Practice Relating to Rule 139. Respect for International Humanitarian Law
Indonesia’s Decree on the Implementation of IHL and Human Rights in State Defence (2002) provides:
2. that the administration of State Defense shall always be guided by humanitarian law, customary international law, and national human rights law as well as by universal international law;
3. that in view of the considerations referred to in points 1 and 2, it is necessary to stipulate a Decree of the Minister of Defense on the application of humanitarian law and human rights law in the administration of State Defense.
1. The application of the humanitarian law from the Geneva Conventions of 12 August 1949, of international customary law, and of human rights law in the administration of State Defense.

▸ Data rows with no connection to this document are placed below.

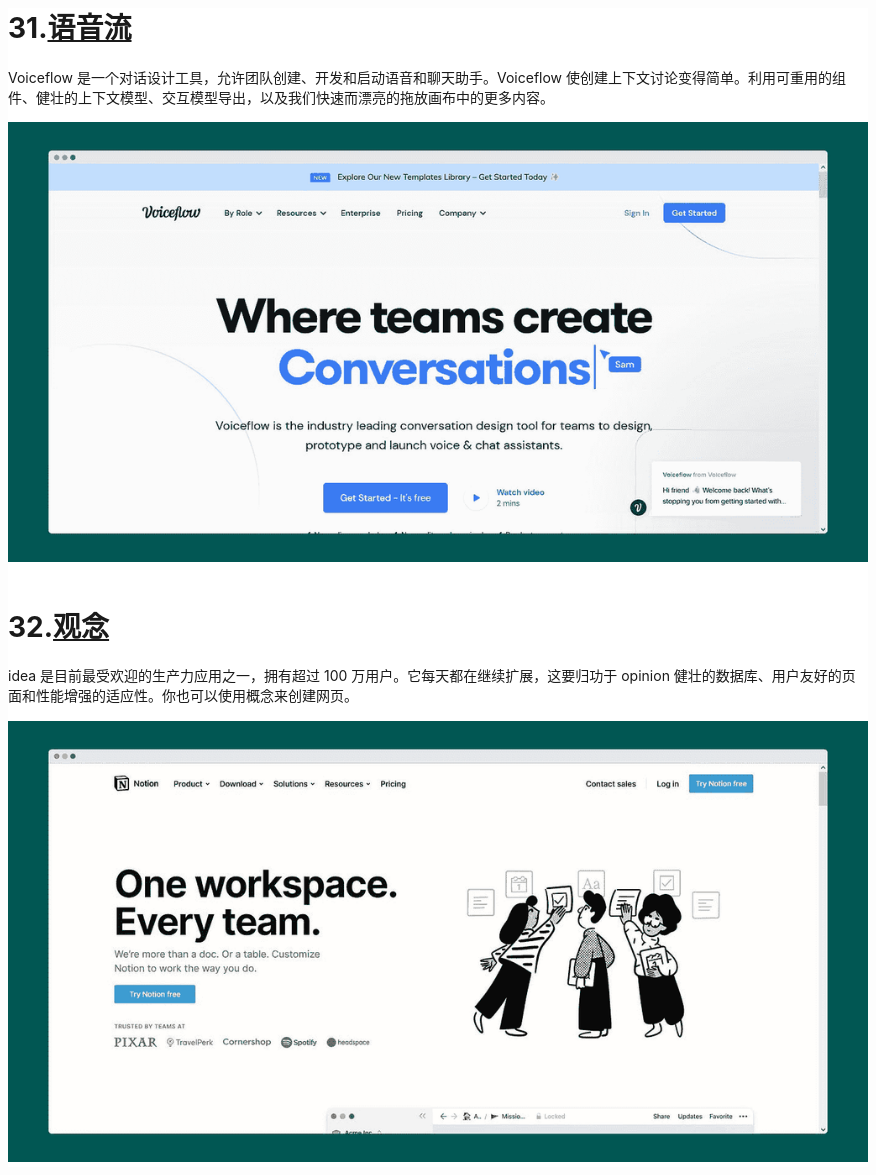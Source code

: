 # 31.[语音流](https://www.voiceflow.com/)

Voiceflow 是一个对话设计工具，允许团队创建、开发和启动语音和聊天助手。Voiceflow 使创建上下文讨论变得简单。利用可重用的组件、健壮的上下文模型、交互模型导出，以及我们快速而漂亮的拖放画布中的更多内容。

![](img/2d8cb08bfff48580f22305392a2baf6b.png)

# 32.[观念](https://www.notion.so/)

idea 是目前最受欢迎的生产力应用之一，拥有超过 100 万用户。它每天都在继续扩展，这要归功于 opinion 健壮的数据库、用户友好的页面和性能增强的适应性。你也可以使用概念来创建网页。

![](img/558093ff9b5904e0f7a41ea5a30a3f89.png)
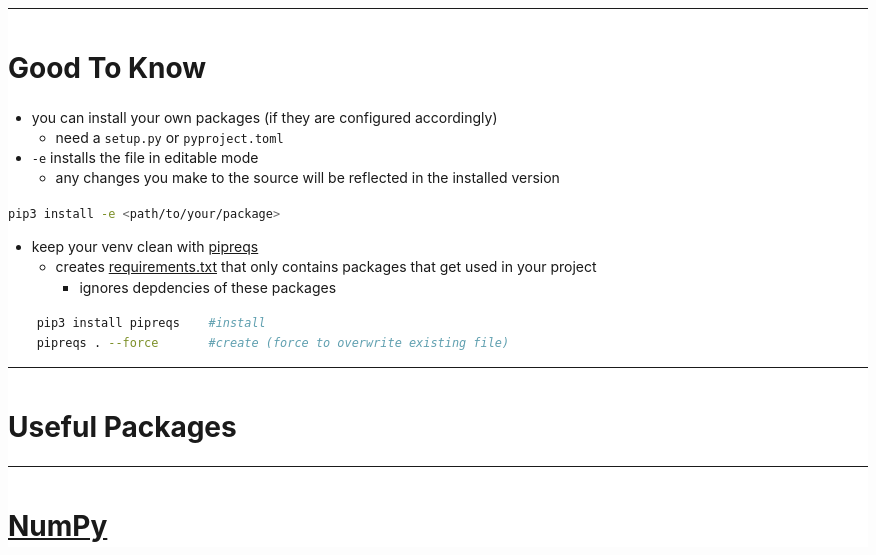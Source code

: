 

---
# Good To Know
* you can install your own packages (if they are configured accordingly)
    * need a `setup.py` or `pyproject.toml`
* `-e` installs the file in editable mode
    * any changes you make to the source will be reflected in the installed version

```bash
pip3 install -e <path/to/your/package> 
```

* keep your venv clean with [pipreqs](https://github.com/bndr/pipreqs)
    * creates [requirements.txt](../../reqirements.txt) that only contains packages that get used in your project
        * ignores depdencies of these packages

```bash
    pip3 install pipreqs    #install
    pipreqs . --force       #create (force to overwrite existing file)
```

---
# Useful Packages
---

# [NumPy](https://numpy.org/)
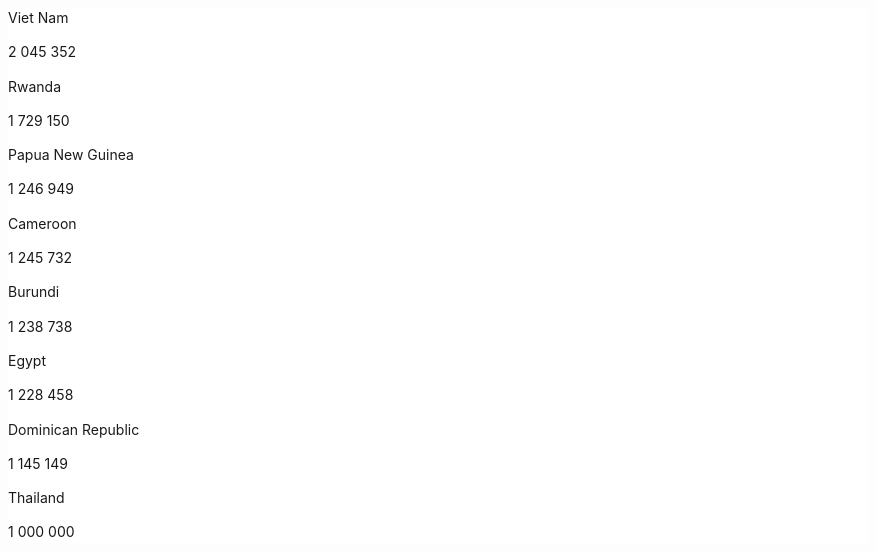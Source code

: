 




Viet Nam


2 045 352






Rwanda


1 729 150






Papua New Guinea


1 246 949






Cameroon


1 245 732






Burundi


1 238 738






Egypt


1 228 458






Dominican Republic


1 145 149






Thailand


1 000 000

2. The law from the Geneva Conventions of 12 August 1949 comprises the following:
a. Convention I for the amelioration of the condition of the wounded and sick in armed forces in the field
b. Convention II for the amelioration of the condition of wounded, sick, and shipwrecked members of armed forces at sea
c. Convention III relative to the treatment of prisoners of war
d. Convention IV relative to the protection of civilian persons in time of war
3. The customary international law comprises international conventions in humanitarian law that are already accepted and applied by the international community.

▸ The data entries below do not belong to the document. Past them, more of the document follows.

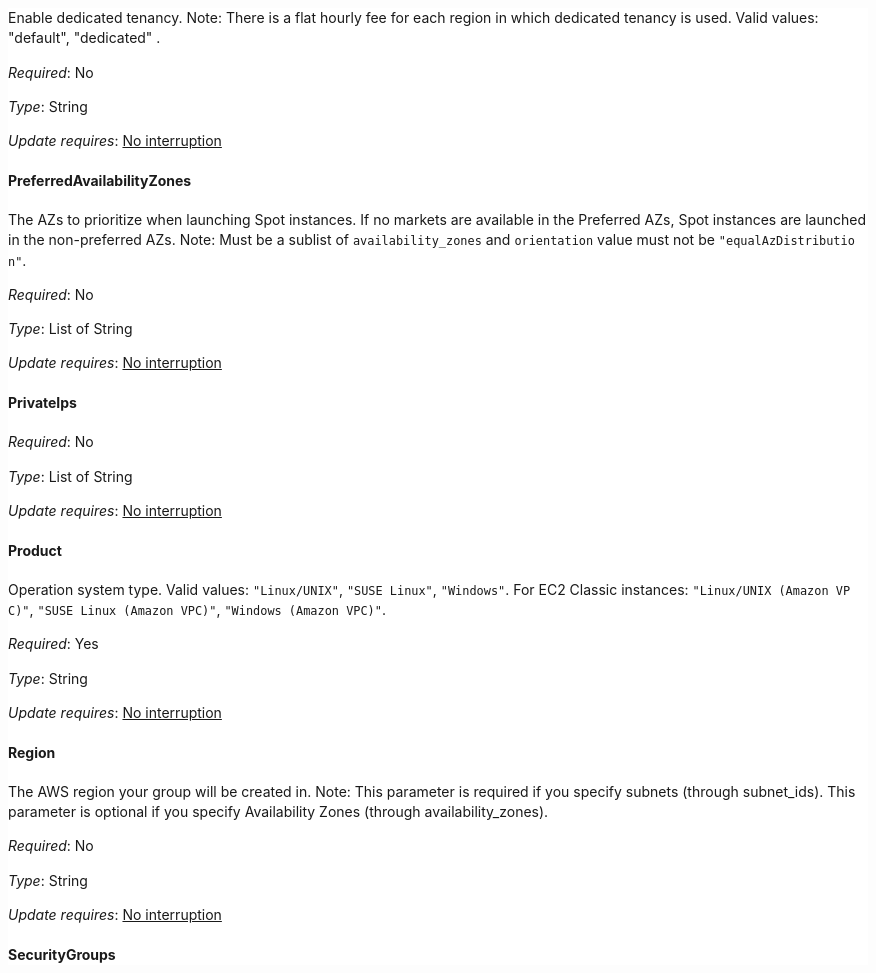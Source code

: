 Enable dedicated tenancy. Note: There is a flat hourly fee for each region in which dedicated tenancy is used. Valid values: "default", "dedicated" .

_Required_: No

_Type_: String

_Update requires_: [No interruption](https://docs.aws.amazon.com/AWSCloudFormation/latest/UserGuide/using-cfn-updating-stacks-update-behaviors.html#update-no-interrupt)

#### PreferredAvailabilityZones

The AZs to prioritize when launching Spot instances. If no markets are available in the Preferred AZs, Spot instances are launched in the non-preferred AZs.
Note: Must be a sublist of `availability_zones` and `orientation` value must not be `"equalAzDistribution"`.

_Required_: No

_Type_: List of String

_Update requires_: [No interruption](https://docs.aws.amazon.com/AWSCloudFormation/latest/UserGuide/using-cfn-updating-stacks-update-behaviors.html#update-no-interrupt)

#### PrivateIps

_Required_: No

_Type_: List of String

_Update requires_: [No interruption](https://docs.aws.amazon.com/AWSCloudFormation/latest/UserGuide/using-cfn-updating-stacks-update-behaviors.html#update-no-interrupt)

#### Product

Operation system type. Valid values: `"Linux/UNIX"`, `"SUSE Linux"`, `"Windows"`.
For EC2 Classic instances:  `"Linux/UNIX (Amazon VPC)"`, `"SUSE Linux (Amazon VPC)"`, `"Windows (Amazon VPC)"`.

_Required_: Yes

_Type_: String

_Update requires_: [No interruption](https://docs.aws.amazon.com/AWSCloudFormation/latest/UserGuide/using-cfn-updating-stacks-update-behaviors.html#update-no-interrupt)

#### Region

The AWS region your group will be created in.
Note: This parameter is required if you specify subnets (through subnet_ids). This parameter is optional if you specify Availability Zones (through availability_zones).

_Required_: No

_Type_: String

_Update requires_: [No interruption](https://docs.aws.amazon.com/AWSCloudFormation/latest/UserGuide/using-cfn-updating-stacks-update-behaviors.html#update-no-interrupt)

#### SecurityGroups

4. The human rights law comprises human rights provisions that are regulated in various pieces of national legislation and in already ratified human rights conventions or covenants, universal and international.
In its written statement submitted to the ICJ in Legal Consequences of the Construction of a Wall in the Occupied Palestinian Territory in 2004, Indonesia stated:
The Government of the Republic of Indonesia underlines the fact that a High Contracting Party to the Fourth Geneva Convention has legal obligations to respect and to ensure respect for the provisions of the Fourth Geneva Convention in all circumstances.